Saw an old handgun advertisement on Bill Crider's excellent blog this morning. It started me thinking, as it often does. The reason will become clear in a bit.
The question is, when you're reading an otherwise good novel, hopefully lost in that world, what sort of things can eject you from that fantasy?
For me, it's firearms info. I do have some expertise in that area. I'm not an expert by any means, but I was fairly into guns for awhile in the past. I even spent a few years as a practicing and licensed Gunsmith. Some of the otherwise better authors out there can make the most basic errors concerning firearms. What are some of those?
a. Revolvers don't eject shells, at least not automatically.
b. Revolvers also can't be silenced very effectively.
c. Handguns come in certain calibers, basically the diameter of the bullet. For the most part, those calibers are different from rifle calibers.
d. Both revolvers and automatics are still pistols.
e. Pistols are not rifles, rifles are not shotguns, and vice versa. All are firearms, but they are not interchangeable.

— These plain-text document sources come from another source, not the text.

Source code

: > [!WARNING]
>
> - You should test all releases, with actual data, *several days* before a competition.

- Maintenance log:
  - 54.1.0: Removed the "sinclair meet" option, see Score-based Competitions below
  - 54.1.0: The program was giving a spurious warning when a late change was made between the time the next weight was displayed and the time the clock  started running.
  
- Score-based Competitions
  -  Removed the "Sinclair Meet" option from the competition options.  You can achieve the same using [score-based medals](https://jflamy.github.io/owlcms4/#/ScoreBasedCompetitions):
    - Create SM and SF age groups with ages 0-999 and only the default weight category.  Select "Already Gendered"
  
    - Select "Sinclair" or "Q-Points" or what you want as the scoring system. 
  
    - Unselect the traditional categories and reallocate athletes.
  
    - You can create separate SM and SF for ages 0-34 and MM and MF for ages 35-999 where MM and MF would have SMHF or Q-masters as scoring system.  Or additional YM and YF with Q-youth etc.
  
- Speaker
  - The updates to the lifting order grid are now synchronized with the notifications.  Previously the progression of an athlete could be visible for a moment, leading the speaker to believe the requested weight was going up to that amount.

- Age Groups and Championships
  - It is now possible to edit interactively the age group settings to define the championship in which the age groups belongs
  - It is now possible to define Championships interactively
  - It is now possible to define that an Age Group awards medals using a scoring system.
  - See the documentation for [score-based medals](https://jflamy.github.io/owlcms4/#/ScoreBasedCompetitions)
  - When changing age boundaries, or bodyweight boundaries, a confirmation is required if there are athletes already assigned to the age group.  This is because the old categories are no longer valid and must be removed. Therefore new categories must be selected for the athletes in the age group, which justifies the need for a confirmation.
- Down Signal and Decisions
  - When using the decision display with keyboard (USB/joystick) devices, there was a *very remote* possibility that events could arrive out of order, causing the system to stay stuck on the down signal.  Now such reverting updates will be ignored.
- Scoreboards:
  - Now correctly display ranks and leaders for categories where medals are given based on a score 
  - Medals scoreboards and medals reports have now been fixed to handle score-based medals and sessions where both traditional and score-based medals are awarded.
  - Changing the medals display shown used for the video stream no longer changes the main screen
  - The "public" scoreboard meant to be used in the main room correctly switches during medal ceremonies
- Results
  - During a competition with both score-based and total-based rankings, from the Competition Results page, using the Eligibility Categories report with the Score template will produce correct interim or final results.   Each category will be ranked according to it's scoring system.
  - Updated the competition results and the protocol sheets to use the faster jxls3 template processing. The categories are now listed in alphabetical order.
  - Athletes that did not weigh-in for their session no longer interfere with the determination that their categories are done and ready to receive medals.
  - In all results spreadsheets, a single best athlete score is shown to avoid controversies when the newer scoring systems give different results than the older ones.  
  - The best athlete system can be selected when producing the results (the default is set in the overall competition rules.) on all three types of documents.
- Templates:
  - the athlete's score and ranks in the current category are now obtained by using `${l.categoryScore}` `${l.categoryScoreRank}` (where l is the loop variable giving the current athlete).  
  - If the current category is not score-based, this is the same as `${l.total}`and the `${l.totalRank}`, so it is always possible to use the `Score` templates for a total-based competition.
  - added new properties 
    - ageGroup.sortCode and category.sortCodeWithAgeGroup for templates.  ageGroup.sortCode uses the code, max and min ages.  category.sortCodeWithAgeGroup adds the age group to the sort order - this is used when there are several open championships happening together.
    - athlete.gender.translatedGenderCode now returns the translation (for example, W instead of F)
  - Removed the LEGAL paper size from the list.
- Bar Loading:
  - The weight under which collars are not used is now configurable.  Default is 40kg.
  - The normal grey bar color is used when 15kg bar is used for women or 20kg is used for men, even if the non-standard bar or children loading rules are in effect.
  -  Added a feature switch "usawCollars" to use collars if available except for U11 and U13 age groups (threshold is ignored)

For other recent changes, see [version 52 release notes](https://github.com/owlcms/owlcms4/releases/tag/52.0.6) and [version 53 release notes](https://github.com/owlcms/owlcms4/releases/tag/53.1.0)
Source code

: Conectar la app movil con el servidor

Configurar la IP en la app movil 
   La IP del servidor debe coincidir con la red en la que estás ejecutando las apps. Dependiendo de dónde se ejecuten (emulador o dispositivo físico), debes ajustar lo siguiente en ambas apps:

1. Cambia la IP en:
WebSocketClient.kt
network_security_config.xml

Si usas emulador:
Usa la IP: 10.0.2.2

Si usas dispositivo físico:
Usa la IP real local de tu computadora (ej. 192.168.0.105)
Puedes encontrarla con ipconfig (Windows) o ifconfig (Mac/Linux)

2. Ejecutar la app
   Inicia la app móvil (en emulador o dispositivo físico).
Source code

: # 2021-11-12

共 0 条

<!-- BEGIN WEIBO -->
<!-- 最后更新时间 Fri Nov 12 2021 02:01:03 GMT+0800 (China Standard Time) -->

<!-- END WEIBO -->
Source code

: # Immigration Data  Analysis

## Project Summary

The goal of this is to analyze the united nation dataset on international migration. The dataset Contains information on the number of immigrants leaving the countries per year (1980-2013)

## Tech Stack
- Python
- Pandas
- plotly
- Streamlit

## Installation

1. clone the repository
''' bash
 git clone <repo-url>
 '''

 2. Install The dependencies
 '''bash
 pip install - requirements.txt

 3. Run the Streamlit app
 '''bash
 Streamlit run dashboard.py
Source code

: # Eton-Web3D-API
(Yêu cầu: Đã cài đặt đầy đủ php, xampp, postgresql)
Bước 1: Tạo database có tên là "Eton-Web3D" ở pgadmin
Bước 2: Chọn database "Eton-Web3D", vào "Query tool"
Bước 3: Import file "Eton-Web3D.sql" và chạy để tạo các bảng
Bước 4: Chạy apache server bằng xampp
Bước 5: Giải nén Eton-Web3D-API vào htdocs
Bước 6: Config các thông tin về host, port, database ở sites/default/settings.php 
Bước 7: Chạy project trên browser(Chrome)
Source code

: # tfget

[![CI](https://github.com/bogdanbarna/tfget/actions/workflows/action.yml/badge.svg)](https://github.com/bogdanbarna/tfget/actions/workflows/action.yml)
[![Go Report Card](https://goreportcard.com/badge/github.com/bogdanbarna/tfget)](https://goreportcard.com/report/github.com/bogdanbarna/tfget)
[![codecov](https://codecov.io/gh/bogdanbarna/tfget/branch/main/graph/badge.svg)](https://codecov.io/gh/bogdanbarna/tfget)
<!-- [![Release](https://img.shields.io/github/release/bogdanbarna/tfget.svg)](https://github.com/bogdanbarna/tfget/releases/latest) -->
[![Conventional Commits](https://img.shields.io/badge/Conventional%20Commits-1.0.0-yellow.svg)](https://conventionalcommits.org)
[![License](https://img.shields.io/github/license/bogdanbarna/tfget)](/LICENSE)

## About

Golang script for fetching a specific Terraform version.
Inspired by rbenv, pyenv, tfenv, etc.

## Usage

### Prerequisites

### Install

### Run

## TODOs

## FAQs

There are a lot more, but you get the idea. The most recent mistake I can think of was referring to an obvious shotgun as a 12 gauge rifle. Believe me, I was ejected from that high speed story forceably. It took a fair while to get back into it. Sometimes, I don't make the effort.
Now, I'm fairly certain that every book has the potential to piss off somebody about something. I guess the key is the readers exposure or expertise.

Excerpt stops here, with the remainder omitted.